The Greek government’s finance minister is making this distinction clear to voters in the few days remaining. As if to ram the point home, Greece was reported earlier this week to be considering taking out an injunction at the European Court of Justice to block attempts to expel Greece from the euro on the grounds that there is no mechanism to do so. Well, there is in the Lisbon Treaty, but it needs Greece’s approval, which amounts to the same thing. Indeed, in a blog written over a year ago the then economist Yanis Varoufakis wrote, “In short, the answer to a German ‘Go jump’ can be ‘We shall not jump but we shall stay rock solid within the Eurozone and behind our demand for a debt conference. Just watch us’”. Now that he is finance minister he is ensuring his prediction will come to pass.

Behind the press reports there is also a common, dangerous assumption; and that is Greece would be better off out of the euro with its own currency, which it can devalue at will. This is not what Varoufakis seeks. He is not naïve enough to think that a new drachma is a panacea. The truth is simpler: Greece is drowning in debt and needs to negotiate at least a partial default, a point Varoufakis has made time and time again.

Unfortunately, in the minds of the Eurozone establishment, for which read Germany as the main creditor-nation, a negotiated default cannot be permitted: it’s the red line. Give in to Greece and you have Portugal, Italy and perhaps Spain and eventually France demanding the same forgiveness. The Eurozone’s banks, while reasonably free of Greek debt, are loaded up with sovereign debt issued by these nations and cannot take haircuts on it without going under. It would not only undermine the Eurozone, but it could trigger a global financial crisis as well.

Furthermore the Greek government’s own spending is exceptionally high, and from a creditor’s point of view should be addressed. This is behind the troika’s emphasis on radical pension reform, already rejected by this far-left government. But there comes a time when even the most lenient creditor has to bite the bullet and face reality, and that is what Germany is now being forced to do.
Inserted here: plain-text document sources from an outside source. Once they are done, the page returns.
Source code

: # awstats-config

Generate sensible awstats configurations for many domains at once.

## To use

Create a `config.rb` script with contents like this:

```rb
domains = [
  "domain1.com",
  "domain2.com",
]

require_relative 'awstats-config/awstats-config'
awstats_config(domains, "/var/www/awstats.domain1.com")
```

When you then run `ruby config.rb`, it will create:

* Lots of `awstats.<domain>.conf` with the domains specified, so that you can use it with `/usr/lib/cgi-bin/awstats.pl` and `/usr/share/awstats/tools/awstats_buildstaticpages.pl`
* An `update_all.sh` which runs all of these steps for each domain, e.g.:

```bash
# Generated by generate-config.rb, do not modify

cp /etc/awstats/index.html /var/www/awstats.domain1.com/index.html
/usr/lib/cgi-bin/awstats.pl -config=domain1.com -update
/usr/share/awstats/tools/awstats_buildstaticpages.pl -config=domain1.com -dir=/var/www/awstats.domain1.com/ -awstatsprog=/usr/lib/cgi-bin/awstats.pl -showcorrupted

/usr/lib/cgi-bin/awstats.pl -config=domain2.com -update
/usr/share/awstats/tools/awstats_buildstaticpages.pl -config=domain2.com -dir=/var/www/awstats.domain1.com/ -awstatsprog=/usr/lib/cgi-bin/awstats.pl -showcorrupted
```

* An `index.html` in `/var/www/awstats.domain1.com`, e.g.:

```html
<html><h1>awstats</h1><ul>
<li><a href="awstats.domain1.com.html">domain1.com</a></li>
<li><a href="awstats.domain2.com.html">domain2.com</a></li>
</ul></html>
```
Of course this is a black-or-white argument, and reality is usually shades of grey. Normally politicians seek compromises so the press is naturally prone to believing that negotiations could be restarted at any time. However, Germany’s continuing insistence that the law will prevail means Varoufakis’s point will be addressed, if not through debt compromise, through the full pain of the financial rug being pulled. It really would be the end of the paved-with-debt road for Greece.

Paradoxically the worst outcome for everyone, creditors included, would be for the electorate to accept the troika’s terms by voting ‘Yes’ in the referendum. If this happens Greece’s debt problem will only be deferred, but not for long. The diversion of economic resources to pay debt-interest tightens the screw on the Greek economy, because the burden of debt escalates as GDP contracts, hastening economic collapse instead of deferring it. The troika, as instrument for this financial torture would naturally be judged by Greece’s people to be motivated by hard reparations, just as France was with Germany in the wake of the Versailles Treaty of 1919. Follow this route and the life of the Eurozone may be extended for a year or so, but the political consequences could hasten its destruction. Germany’s red line is very thin indeed.

Instead, a ‘No’ vote should be an opportunity in the absence of a post-referendum agreement for Greece to scrub all its international debt and start again. It will get no substantive financial help from the EU or financial markets, so the government would be forced to address bloated government spending itself without resorting to money-printing. At least Greece’s electorate will bear full responsibility for its own future.

It was easy to deride Varoufakis as the game-theorist turned finance minister wholly out of his depth negotiating with his hard-nosed opposite numbers in the Eurozone. History may judge him instead to have played a poor hand very well indeed.